Por lo tanto, si el solicitante de reconocimiento de crédito es un trabajador, el Tribunal Unitario en lugar de sostener que no podía reconocer que tuviera derecho a la jubilación o al pago de los sesenta días de vacaciones previos a la jubilación por haberlos trabajado, por no haberse ofrecido las pruebas que advertía eran las idóneas; lo que debió haber hecho es de oficio recabar los documentos que considerara necesarios para poder pronunciarse respecto del fondo del derecho reclamado, lo que no significa necesariamente que deba reconocérseles, sólo que con un análisis exhaustivo de los elementos probatorios existentes y el dictamen del conciliador, resuelva si le asiste o no el derecho, y en qué grado sería acreedor.
En consecuencia, si el Tribunal Unitario responsable sostuvo en la sentencia reclamada que no podía reconocer el derecho a la jubilación o al pago de los sesenta días de vacaciones que invocaba el quejoso, por no haberse aportado las pruebas pertinentes, cuando era la autoridad jurisdiccional quien las tenía que recabar y obtener el dictamen respectivo del conciliador; con eso se transgrede lo dispuesto por los artículos 1o., 14 y 123 constitucionales.

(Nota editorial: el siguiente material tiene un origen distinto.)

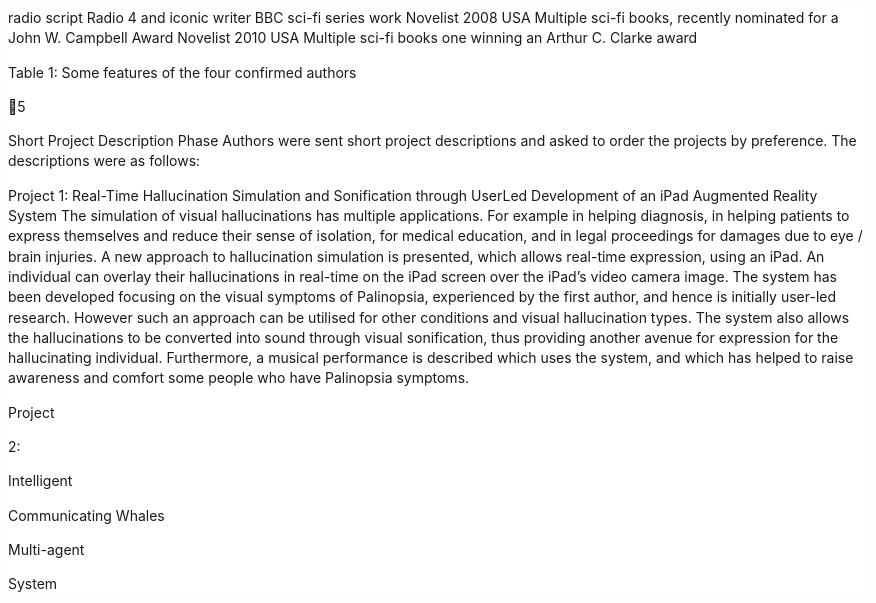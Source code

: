 radio
script
Radio 4 and iconic
writer
BBC sci-fi series work
Novelist
2008
USA
Multiple sci-fi books,
recently nominated for
a John W. Campbell
Award
Novelist
2010
USA
Multiple sci-fi books
one winning an Arthur
C. Clarke award

Table 1: Some features of the four confirmed authors

5

Short Project Description Phase
Authors were sent short project descriptions and asked to order the projects by
preference. The descriptions were as follows:

Project 1: Real-Time Hallucination Simulation and Sonification through UserLed Development of an iPad Augmented Reality System
The simulation of visual hallucinations has multiple applications. For example
in helping diagnosis, in helping patients to express themselves and reduce their
sense of isolation, for medical education, and in legal proceedings for damages
due to eye / brain injuries. A new approach to hallucination simulation is
presented, which allows real-time expression, using an iPad. An individual can
overlay their hallucinations in real-time on the iPad screen over the iPad’s
video camera image. The system has been developed focusing on the visual
symptoms of Palinopsia, experienced by the first author, and hence is initially
user-led research. However such an approach can be utilised for other
conditions and visual hallucination types. The system also allows the
hallucinations to be converted into sound through visual sonification, thus
providing another avenue for expression for the hallucinating individual.
Furthermore, a musical performance is described which uses the system, and
which has helped to raise awareness and comfort some people who have
Palinopsia symptoms.

Project

2:

Intelligent

Communicating Whales

Multi-agent

System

En esa tesitura, al existir transgresión a los derechos fundamentales del quejoso, procede otorgarle la protección Federal solicitada, para que el tribunal responsable:
I. Deje insubsistente de manera exclusiva la parte de la sentencia reclamada en la cual estudió el recurso de apelación interpuesto por ********** e integrado en el toca ********** (páginas 68 a 74);
II. En protección y garantía directa de los derechos laborales del peticionario de amparo, de oficio recabe las pruebas con las que se acredite la edad del trabajador e informe si existe constancia de que ********** dio cumplimiento a lo dispuesto en el artículo 76, inciso g), del Contrato Colectivo de Trabajo celebrado entre la concursada **********, y la **********, es decir, si efectuó el trámite a través de la "**********" para laborar los últimos sesenta días de vacaciones previos a la fecha de su jubilación y por ello recibir la remuneración correspondiente;
III. Ordene al conciliador designado en el concurso mercantil originario emitir un dictamen respecto de la situación jurídica y laboral del ahora promovente del amparo, quien se ostenta como trabajador de la concursante; en el cual analice la documentación a que se refieren los apartados anteriores, y determine de manera razonada si desde su perspectiva tiene derecho o no a estar en la lista definitiva del concurso como acreedor; y,
IV. Dicte diversa resolución en la cual con plenitud de jurisdicción determine si el aquí amparista tiene o no la calidad de acreedor preferente de la concursada, de conformidad con lo previsto en la fracción I del artículo 224 de la Ley de Concursos Mercantiles.
La concesión del amparo y protección de la Justicia Federal respecto del acto reclamado al Segundo Tribunal Unitario en Materias Civil y Administrativa del Primer Circuito, en su carácter de autoridad ordenadora, se hace extensiva a los actos de ejecución reclamados del Juez Décimo Primero de Distrito en Materia Civil en el Distrito Federal, dado que no se combaten por vicios propios. Sirve de apoyo la jurisprudencia de rubro: "AUTORIDADES EJECUTORAS, ACTOS DE, NO RECLAMADOS POR VICIOS PROPIOS." (Registro IUS 209,878).